Amy, a blonde city girl, marries a Colorado rancher. One morning, on his way out to check on the cows, the rancher says to Amy, "The insemination man is coming over to impregnate one of our cows today and I drove a nail into the 2 by 4 just above the cow's stall in the barn. You show him where the cow is when he gets here, OK?"

The rancher leaves for the fields. After a while, the artificial insemination man arrives and knocks on the front door. Amy takes him down to the barn. They walk along the row of cows and when she sees the nail, she tells him, "This is the one...right here"

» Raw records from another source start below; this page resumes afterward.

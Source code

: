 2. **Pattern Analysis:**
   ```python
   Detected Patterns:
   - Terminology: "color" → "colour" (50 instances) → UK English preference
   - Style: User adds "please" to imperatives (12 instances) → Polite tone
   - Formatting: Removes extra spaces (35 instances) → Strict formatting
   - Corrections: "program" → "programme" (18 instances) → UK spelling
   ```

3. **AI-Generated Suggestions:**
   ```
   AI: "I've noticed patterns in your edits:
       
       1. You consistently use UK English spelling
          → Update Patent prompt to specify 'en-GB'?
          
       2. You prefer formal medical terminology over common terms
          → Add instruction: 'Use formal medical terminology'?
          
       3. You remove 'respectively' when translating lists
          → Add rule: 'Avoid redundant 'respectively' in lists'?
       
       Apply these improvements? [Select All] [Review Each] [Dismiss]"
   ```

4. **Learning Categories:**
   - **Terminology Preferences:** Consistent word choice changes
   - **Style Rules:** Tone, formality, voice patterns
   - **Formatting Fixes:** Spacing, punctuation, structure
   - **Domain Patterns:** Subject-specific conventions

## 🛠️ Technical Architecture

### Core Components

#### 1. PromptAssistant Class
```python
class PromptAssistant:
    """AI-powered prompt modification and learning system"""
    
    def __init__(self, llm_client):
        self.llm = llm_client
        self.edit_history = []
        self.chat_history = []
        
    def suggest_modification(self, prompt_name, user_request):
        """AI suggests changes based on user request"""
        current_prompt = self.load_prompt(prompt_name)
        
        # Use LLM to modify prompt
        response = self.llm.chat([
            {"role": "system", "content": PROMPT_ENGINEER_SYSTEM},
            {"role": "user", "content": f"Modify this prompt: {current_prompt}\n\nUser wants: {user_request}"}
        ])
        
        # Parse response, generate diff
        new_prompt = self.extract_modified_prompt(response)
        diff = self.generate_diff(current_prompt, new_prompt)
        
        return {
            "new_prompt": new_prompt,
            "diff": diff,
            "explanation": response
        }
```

The man, assuming he is dealing with an airhead blonde, asks, "Tell me lady, cause I'm dying to know.....how would YOU know this is the cow to be bred?"

"That's simple. By the nail over its stall," Amy explains very confidently.

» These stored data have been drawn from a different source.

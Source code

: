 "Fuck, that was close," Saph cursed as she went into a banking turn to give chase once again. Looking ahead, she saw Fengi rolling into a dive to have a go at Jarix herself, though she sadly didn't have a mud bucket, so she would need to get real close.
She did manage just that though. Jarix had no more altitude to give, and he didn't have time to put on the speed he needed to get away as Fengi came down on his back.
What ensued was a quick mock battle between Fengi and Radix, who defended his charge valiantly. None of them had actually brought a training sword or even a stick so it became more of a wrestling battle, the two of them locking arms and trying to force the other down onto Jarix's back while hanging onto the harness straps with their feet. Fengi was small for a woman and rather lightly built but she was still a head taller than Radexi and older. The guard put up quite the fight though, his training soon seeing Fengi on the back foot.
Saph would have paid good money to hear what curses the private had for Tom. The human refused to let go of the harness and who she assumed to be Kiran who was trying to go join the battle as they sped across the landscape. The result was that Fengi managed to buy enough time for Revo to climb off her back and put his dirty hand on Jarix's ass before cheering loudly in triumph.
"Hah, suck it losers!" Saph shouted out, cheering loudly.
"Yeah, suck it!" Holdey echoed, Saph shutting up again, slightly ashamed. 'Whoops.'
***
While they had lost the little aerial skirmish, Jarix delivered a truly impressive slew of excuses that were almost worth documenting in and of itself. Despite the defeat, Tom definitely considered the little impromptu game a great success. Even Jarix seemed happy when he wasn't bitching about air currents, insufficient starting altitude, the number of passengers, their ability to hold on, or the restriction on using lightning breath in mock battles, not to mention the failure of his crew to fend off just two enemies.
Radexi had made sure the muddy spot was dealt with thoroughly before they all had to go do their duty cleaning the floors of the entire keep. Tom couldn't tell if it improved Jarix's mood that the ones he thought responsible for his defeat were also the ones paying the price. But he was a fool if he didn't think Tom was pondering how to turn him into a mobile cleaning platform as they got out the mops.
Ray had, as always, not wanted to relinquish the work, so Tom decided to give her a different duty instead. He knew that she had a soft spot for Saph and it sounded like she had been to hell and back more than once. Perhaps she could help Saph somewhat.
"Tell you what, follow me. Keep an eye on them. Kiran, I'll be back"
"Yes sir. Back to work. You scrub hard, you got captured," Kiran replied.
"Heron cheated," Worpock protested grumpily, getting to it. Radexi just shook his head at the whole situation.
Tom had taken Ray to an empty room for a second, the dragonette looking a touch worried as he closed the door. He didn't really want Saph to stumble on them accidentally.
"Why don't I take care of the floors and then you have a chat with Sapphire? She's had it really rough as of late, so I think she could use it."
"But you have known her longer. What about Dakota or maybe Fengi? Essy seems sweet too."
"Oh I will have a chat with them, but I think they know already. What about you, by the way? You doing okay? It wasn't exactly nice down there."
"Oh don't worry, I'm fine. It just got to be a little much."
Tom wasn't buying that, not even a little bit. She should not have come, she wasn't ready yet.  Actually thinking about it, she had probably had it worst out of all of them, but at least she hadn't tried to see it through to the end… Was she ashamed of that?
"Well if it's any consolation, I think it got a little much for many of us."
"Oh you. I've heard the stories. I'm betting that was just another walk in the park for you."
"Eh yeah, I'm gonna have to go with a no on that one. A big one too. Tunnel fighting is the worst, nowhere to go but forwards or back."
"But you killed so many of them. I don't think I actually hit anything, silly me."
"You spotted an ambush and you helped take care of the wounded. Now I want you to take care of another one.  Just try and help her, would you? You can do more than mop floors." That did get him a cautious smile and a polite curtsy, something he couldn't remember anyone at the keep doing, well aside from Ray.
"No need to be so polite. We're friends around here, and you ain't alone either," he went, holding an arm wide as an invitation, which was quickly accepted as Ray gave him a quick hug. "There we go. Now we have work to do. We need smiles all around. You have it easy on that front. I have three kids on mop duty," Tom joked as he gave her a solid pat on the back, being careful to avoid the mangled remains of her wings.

Laughing rudely at her, the man says, "And what, pray tell, is the nail for?" The blonde turns to walk away, and says sweetly over her shoulder, “I guess it's to hang your pants on."

:D

LMAO you're the guy who used to wait 'til midnight everyday, and then post a joke on the dot...

it seems you've become so eager, you can't even wait 'til midnight!
 
LMAO you're the guy who used to wait 'til midnight everyday, and then post a joke on the dot...

it seems you've become so eager, you can't even wait 'til midnight!

Nope - your confusing the OP with me - and that was only when i was quiet and bored at work :p

Back on topic - i like the original joke ;)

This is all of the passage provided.